I am aware that there are plenty of discussions on the "UTF-8" encoding issue on Python 2 but I was unable to find a solution to my problem so far. I am currently creating a script to get the name of a file and hyperlink it in xlwt, so that the file can be accessed by clicks in the spreadsheet. Problem is, some of the names of these files include non-ASCII characters.
Question 1
I used the following line to retrieve the name of the file. There is only one file in the folder by the way.

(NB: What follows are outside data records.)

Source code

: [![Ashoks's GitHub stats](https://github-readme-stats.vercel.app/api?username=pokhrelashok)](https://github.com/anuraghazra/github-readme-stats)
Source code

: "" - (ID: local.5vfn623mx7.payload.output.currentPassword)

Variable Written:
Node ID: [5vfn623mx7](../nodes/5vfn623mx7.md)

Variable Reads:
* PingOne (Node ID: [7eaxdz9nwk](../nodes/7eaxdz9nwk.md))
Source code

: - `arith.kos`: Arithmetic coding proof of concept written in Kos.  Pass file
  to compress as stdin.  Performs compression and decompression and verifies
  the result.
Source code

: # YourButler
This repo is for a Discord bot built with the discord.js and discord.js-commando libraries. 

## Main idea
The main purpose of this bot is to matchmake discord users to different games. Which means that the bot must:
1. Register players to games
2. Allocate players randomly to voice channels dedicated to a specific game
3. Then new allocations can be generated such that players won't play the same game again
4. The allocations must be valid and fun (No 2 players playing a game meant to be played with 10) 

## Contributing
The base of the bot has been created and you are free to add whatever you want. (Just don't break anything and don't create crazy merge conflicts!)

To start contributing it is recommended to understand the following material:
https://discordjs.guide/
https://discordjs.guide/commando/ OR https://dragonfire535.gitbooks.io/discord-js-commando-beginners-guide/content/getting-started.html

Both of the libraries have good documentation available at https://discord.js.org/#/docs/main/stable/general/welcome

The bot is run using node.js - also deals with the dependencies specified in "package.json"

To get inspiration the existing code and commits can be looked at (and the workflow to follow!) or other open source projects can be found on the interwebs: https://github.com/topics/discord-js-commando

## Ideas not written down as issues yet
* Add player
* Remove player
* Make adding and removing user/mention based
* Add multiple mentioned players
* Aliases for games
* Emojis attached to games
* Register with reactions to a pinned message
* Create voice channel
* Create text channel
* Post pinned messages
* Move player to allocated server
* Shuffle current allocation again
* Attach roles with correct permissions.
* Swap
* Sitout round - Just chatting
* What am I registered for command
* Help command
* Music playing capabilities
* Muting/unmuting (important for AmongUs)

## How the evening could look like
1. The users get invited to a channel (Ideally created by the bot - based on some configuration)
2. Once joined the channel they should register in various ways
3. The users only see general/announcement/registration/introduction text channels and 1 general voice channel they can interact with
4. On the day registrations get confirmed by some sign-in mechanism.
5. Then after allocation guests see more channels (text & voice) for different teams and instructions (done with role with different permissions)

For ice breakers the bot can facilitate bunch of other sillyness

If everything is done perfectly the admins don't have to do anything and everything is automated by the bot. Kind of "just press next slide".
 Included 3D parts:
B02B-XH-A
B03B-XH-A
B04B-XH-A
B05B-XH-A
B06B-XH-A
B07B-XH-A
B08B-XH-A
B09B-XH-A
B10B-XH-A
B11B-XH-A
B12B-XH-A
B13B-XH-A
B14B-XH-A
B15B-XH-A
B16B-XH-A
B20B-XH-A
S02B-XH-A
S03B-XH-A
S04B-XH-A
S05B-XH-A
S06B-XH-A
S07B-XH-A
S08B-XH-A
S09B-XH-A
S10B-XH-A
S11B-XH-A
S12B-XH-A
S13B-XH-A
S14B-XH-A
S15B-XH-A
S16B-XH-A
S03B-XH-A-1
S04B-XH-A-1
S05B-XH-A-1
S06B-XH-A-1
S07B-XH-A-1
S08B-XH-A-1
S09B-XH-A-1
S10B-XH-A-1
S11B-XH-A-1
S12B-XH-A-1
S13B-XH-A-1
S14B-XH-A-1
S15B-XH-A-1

>>f = filter(os.path.isfile, os.listdir(tmp_path))[0]
And then
>>print f
'521001ldrAvisoAcionistas(Retifica\xe7\xe3o)_doc'
>>print sys.stdout.encoding
'UTF-8'
>>f.decode("UTF-8")
*** UnicodeDecodeError: 'utf8' codec can't decode byte 0xe7 in position 76: invalid continuation byte
From browsing the discussions here, I realized that "\xe7\xe3o" is not a "UTF-8" encoding. Running the following line seems to back this point.
>>f.decode("latin-1")
u'521001ldrAvisoAcionistas(Retifica\xe7\xe3o)_doc'
My question is then, why is the variable f being encoded in "latin-1" when the system encoding is set to "UTF-8"?
Question 2
While f.decode("latin-1") gives me the output that I want, I am still unable to supply the variable to the hyperlink function in the spreadsheet.
>>data.append(["File", xlwt.Formula('HYPERLINK("%s";"%s")' % (os.path.join(dl_path,f.decode("latin-1")),f.decode("latin-1")))])
*** FormulaParseException: can't parse formula HYPERLINK("u'H:\\Mad Lab\\SE Doc Crawler\\bovespa\\download\\521001ldrAvisoAcionistas(Retifica\xe7\xe3o)_doc's;"u'521001ldrAvisoAcionistas(Retifica\xe7\xe3o)_doc's)
Apparently, the closing double quote got eaten up and was replaced by a " 's" suffix. Can somebody help to explain what's going on here? 0.0
Oh and if someone can suggest a solution to Question 2 above then I will be very grateful - for you would have saved my weekend from misery!
Thanks in advance all!